• **Task to carry out**: Bring together copies of the lines in the data below that contain the word "unset".

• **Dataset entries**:
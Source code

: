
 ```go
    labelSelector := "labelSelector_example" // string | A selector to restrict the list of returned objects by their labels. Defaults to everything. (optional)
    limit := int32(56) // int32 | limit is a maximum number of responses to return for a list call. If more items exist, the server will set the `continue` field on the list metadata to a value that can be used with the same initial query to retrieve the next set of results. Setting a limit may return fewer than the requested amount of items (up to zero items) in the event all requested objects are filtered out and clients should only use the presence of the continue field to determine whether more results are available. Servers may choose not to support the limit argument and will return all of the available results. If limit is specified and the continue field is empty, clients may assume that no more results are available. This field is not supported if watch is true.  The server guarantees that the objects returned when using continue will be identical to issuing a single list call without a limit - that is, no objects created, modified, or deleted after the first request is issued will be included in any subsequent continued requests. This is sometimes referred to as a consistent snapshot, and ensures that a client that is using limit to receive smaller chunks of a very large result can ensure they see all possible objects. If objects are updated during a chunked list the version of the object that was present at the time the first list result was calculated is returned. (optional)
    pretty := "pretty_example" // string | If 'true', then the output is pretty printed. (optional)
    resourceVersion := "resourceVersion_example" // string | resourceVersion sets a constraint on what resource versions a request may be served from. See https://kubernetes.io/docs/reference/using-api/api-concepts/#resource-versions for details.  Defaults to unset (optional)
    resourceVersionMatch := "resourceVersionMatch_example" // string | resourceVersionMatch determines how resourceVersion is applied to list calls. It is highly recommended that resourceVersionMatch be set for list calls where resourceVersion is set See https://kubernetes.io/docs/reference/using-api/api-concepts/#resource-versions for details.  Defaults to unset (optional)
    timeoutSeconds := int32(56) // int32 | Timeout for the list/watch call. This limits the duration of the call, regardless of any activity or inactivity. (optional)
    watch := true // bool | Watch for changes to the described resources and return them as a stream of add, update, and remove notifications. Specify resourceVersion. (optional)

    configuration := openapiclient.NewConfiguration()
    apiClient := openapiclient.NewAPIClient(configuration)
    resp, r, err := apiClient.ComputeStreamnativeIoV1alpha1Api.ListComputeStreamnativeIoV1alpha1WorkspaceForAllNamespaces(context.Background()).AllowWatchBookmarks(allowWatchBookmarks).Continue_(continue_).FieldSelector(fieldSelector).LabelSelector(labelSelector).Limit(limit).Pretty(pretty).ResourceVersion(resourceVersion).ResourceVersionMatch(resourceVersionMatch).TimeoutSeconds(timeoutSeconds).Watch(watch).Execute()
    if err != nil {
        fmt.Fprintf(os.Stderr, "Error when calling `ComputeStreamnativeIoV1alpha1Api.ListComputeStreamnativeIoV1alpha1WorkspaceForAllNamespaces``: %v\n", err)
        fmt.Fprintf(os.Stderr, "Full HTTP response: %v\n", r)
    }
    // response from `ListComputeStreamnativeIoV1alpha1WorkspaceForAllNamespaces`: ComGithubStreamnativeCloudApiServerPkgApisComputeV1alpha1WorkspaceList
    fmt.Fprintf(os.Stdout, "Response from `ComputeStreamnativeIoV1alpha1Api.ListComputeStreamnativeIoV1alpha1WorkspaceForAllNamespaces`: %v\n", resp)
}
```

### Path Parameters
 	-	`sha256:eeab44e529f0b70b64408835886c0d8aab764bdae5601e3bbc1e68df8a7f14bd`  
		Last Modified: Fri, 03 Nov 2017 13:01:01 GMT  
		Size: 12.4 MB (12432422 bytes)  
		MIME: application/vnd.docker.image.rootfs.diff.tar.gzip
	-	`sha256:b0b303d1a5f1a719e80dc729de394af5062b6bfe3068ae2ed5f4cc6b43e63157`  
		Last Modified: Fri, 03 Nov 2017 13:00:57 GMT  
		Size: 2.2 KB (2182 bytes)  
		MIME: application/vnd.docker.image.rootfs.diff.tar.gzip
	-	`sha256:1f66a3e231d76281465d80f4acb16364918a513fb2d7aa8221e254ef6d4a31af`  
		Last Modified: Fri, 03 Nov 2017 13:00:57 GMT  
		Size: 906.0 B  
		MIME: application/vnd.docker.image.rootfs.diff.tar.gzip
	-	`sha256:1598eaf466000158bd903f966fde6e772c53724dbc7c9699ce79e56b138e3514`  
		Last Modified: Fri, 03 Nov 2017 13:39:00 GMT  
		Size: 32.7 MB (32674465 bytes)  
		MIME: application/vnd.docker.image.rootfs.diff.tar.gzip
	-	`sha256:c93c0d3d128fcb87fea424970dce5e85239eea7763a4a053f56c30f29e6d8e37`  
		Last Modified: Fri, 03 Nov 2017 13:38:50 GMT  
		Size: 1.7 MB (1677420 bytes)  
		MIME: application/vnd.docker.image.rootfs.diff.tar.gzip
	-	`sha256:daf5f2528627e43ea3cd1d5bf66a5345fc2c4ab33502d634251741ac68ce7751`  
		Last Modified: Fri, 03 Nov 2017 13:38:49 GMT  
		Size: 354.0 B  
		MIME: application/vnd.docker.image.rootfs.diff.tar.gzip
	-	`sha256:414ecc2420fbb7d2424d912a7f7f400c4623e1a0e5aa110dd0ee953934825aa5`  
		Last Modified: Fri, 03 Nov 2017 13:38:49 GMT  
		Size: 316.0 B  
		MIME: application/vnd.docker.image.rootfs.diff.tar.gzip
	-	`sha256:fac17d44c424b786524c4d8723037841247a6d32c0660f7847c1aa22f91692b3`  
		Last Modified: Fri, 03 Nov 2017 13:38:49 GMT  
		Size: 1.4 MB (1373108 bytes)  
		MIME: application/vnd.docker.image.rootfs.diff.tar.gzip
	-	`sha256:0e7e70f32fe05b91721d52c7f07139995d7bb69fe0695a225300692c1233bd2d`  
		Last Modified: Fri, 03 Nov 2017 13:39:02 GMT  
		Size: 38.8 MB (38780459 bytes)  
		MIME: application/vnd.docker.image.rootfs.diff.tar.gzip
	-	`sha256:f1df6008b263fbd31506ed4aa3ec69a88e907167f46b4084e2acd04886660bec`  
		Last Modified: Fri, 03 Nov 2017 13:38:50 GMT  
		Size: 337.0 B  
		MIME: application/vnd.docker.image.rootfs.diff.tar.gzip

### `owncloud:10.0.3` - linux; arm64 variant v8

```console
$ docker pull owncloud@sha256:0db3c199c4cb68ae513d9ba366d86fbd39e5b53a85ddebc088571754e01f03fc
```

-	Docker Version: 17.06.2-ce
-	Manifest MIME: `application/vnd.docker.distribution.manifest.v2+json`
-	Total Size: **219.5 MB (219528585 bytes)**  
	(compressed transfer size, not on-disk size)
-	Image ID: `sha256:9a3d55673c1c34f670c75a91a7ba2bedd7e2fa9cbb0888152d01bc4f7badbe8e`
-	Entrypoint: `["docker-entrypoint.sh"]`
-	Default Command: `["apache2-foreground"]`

• **Result of the exercise**:
    resourceVersion := "resourceVersion_example" // string | resourceVersion sets a constraint on what resource versions a request may be served from. See https://kubernetes.io/docs/reference/using-api/api-concepts/#resource-versions for details.  Defaults to unset (optional)
    resourceVersionMatch := "resourceVersionMatch_example" // string | resourceVersionMatch determines how resourceVersion is applied to list calls. It is highly recommended that resourceVersionMatch be set for list calls where resourceVersion is set See https://kubernetes.io/docs/reference/using-api/api-concepts/#resource-versions for details.  Defaults to unset (optional)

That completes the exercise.